- [PROBLEM REQUIREMENTS]:
Copy, from the data below, each line that has the word "href".

[Stored data entries]
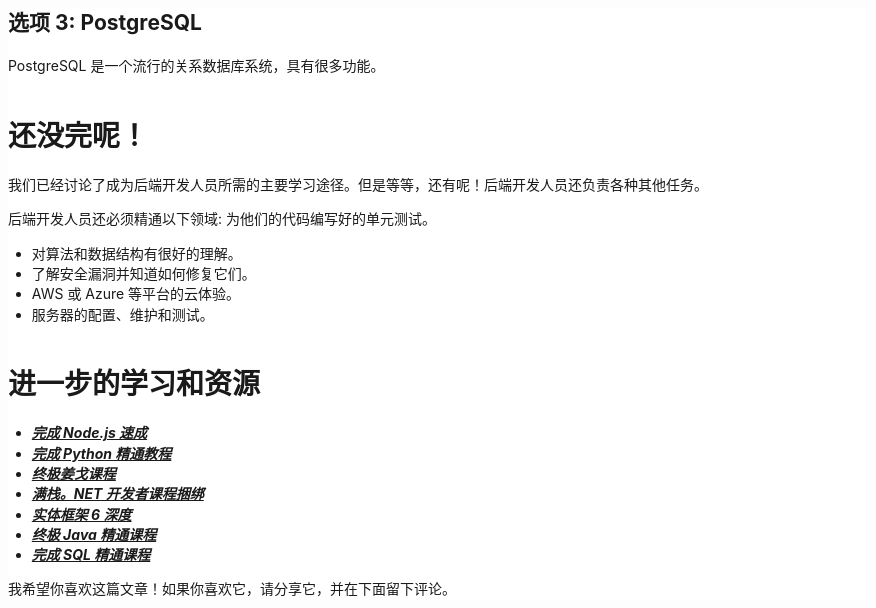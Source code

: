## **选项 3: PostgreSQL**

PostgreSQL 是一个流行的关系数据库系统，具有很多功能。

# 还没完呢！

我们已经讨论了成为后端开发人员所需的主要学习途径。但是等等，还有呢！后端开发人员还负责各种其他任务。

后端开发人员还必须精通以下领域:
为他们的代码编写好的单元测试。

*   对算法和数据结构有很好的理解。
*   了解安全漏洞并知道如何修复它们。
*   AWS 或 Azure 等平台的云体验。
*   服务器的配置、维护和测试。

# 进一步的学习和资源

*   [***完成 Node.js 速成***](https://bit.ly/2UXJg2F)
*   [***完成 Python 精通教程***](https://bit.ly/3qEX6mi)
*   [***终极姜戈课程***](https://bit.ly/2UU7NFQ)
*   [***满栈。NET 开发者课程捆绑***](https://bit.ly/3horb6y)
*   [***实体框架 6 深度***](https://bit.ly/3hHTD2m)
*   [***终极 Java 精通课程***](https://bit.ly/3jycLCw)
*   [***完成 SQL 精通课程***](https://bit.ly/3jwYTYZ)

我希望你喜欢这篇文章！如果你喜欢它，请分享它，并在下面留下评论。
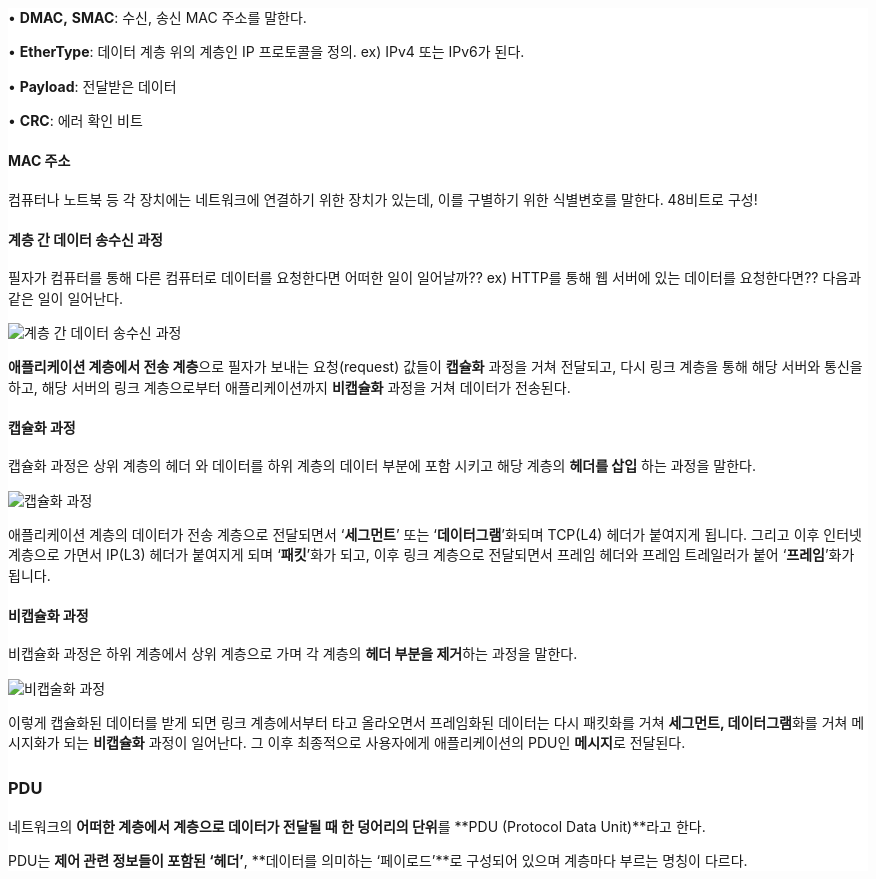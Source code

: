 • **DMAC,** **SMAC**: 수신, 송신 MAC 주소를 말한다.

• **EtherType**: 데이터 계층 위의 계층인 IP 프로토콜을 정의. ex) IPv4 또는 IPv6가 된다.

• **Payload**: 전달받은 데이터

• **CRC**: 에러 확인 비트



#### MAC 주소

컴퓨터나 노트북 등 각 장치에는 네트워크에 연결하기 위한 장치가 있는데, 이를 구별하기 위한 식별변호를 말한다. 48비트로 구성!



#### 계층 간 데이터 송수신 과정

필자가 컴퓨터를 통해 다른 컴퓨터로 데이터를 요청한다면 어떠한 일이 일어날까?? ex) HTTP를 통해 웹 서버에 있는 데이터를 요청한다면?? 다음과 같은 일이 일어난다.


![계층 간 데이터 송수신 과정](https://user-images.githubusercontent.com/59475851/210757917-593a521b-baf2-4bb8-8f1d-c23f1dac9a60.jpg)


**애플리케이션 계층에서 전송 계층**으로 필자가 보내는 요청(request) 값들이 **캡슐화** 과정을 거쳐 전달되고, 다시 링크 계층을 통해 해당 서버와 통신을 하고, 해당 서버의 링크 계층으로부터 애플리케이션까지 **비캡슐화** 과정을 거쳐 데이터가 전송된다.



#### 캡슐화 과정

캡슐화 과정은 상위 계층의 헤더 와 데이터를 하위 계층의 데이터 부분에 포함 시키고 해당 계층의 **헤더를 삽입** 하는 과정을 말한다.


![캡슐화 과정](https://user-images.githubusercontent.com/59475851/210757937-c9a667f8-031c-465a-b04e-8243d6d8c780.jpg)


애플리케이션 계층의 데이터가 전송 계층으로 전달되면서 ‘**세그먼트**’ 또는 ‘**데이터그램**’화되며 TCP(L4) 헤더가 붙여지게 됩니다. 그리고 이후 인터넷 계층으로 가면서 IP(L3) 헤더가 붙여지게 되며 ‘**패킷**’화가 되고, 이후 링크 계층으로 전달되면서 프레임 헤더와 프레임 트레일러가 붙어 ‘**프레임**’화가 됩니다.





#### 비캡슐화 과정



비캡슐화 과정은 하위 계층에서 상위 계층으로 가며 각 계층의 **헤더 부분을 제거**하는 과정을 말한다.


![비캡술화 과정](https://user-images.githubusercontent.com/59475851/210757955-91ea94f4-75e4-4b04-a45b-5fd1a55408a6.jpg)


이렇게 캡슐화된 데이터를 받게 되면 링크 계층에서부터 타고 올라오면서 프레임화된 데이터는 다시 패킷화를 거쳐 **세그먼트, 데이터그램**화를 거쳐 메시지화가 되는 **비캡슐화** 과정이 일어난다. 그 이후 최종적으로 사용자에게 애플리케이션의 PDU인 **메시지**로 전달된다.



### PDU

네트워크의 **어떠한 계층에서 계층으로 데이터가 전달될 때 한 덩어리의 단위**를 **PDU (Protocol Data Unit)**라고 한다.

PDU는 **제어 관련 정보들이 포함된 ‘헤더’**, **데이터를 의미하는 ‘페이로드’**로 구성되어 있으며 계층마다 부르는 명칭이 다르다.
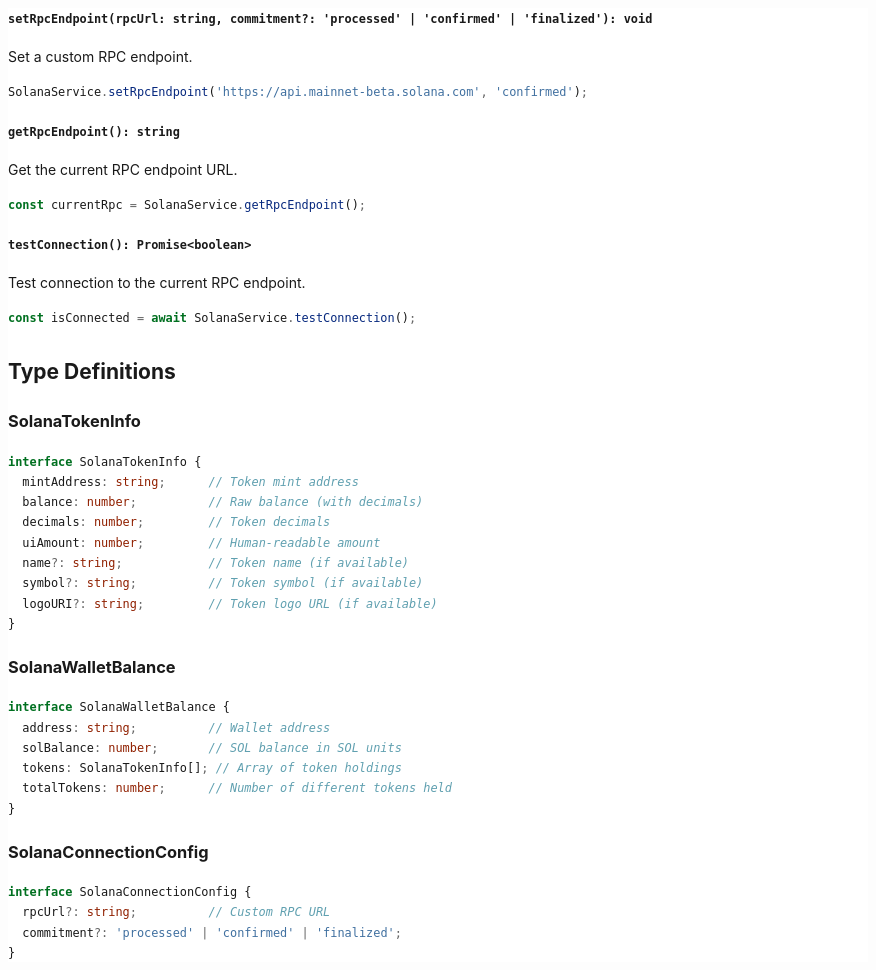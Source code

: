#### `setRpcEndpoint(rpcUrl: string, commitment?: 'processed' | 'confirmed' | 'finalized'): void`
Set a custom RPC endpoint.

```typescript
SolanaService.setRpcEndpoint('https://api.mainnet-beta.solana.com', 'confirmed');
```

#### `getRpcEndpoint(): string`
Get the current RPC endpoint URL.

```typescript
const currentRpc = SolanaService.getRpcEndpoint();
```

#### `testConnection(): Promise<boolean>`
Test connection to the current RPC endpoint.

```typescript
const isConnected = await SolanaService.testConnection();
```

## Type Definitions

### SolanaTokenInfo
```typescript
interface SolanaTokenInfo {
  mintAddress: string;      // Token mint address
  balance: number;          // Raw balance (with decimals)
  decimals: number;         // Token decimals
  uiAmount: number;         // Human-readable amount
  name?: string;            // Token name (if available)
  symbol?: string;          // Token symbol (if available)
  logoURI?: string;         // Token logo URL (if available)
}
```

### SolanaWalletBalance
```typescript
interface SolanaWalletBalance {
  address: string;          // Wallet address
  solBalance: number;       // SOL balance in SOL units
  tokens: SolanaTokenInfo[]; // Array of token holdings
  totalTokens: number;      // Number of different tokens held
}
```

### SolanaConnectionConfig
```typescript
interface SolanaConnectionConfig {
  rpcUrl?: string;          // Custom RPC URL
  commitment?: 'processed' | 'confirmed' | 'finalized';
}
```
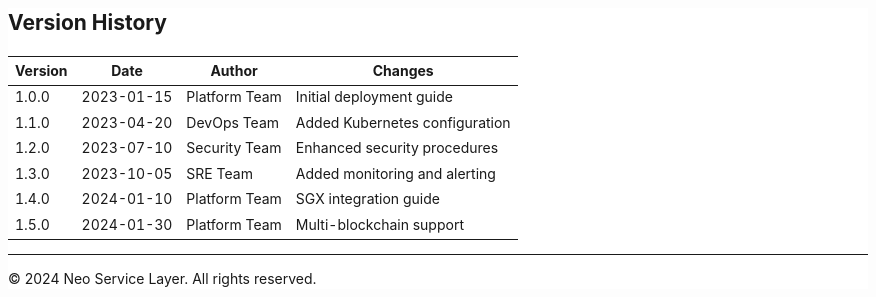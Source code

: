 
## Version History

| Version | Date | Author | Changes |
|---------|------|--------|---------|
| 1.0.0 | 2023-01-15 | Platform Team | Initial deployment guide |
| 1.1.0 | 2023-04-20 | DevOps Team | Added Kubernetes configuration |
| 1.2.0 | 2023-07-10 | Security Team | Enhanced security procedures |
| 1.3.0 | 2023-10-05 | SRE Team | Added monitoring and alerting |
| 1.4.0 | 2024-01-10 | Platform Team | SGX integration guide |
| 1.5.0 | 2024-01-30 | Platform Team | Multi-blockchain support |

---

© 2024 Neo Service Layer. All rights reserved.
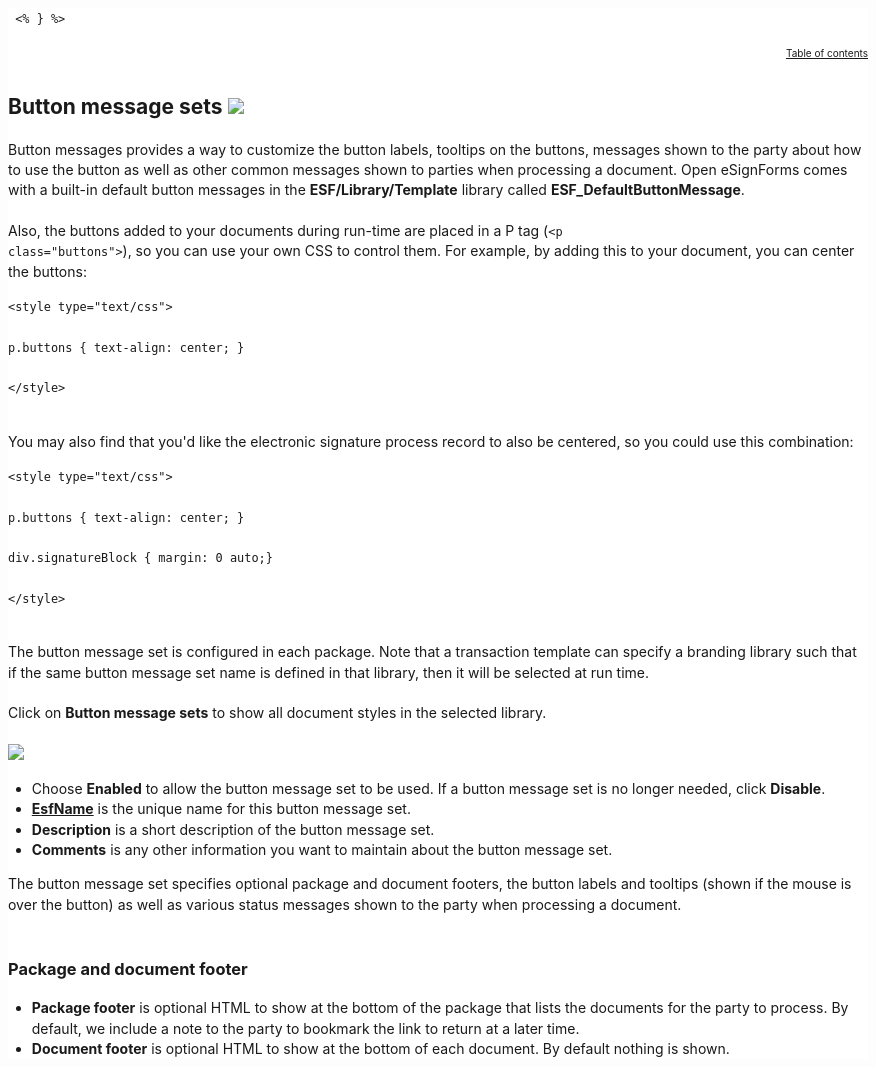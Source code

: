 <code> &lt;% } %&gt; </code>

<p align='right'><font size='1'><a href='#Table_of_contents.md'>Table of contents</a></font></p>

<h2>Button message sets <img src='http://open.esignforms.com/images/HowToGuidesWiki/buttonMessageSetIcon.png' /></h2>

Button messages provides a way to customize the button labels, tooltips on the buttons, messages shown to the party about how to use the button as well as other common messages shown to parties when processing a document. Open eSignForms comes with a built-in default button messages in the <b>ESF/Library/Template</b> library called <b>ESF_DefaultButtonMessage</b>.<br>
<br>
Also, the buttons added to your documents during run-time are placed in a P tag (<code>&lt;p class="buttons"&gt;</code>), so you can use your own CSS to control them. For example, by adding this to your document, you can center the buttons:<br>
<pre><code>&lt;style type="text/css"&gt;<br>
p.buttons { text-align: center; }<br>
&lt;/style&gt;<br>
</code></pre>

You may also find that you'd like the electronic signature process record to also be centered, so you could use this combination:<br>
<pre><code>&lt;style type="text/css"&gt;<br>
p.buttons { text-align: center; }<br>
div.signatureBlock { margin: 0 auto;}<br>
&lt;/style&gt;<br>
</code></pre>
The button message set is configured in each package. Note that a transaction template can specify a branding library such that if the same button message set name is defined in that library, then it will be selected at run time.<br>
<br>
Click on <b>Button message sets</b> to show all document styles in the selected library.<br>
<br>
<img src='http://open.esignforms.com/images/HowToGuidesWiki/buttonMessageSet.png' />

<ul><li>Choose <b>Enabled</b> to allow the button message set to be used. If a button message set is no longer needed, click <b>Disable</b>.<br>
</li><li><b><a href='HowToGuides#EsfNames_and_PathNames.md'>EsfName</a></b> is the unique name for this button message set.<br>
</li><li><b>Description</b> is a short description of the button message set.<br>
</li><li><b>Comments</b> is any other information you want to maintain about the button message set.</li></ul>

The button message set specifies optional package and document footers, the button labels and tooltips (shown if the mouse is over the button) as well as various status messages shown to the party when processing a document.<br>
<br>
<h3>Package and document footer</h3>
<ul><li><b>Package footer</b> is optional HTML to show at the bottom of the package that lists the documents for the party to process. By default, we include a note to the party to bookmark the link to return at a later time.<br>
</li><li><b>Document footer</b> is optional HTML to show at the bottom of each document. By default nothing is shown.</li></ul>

- [YOUR RESPONSE]:
<p align='right'><font size='1'><a href='#Table_of_contents.md'>Table of contents</a></font></p>
</li><li><b><a href='HowToGuides#EsfNames_and_PathNames.md'>EsfName</a></b> is the unique name for this button message set.<br>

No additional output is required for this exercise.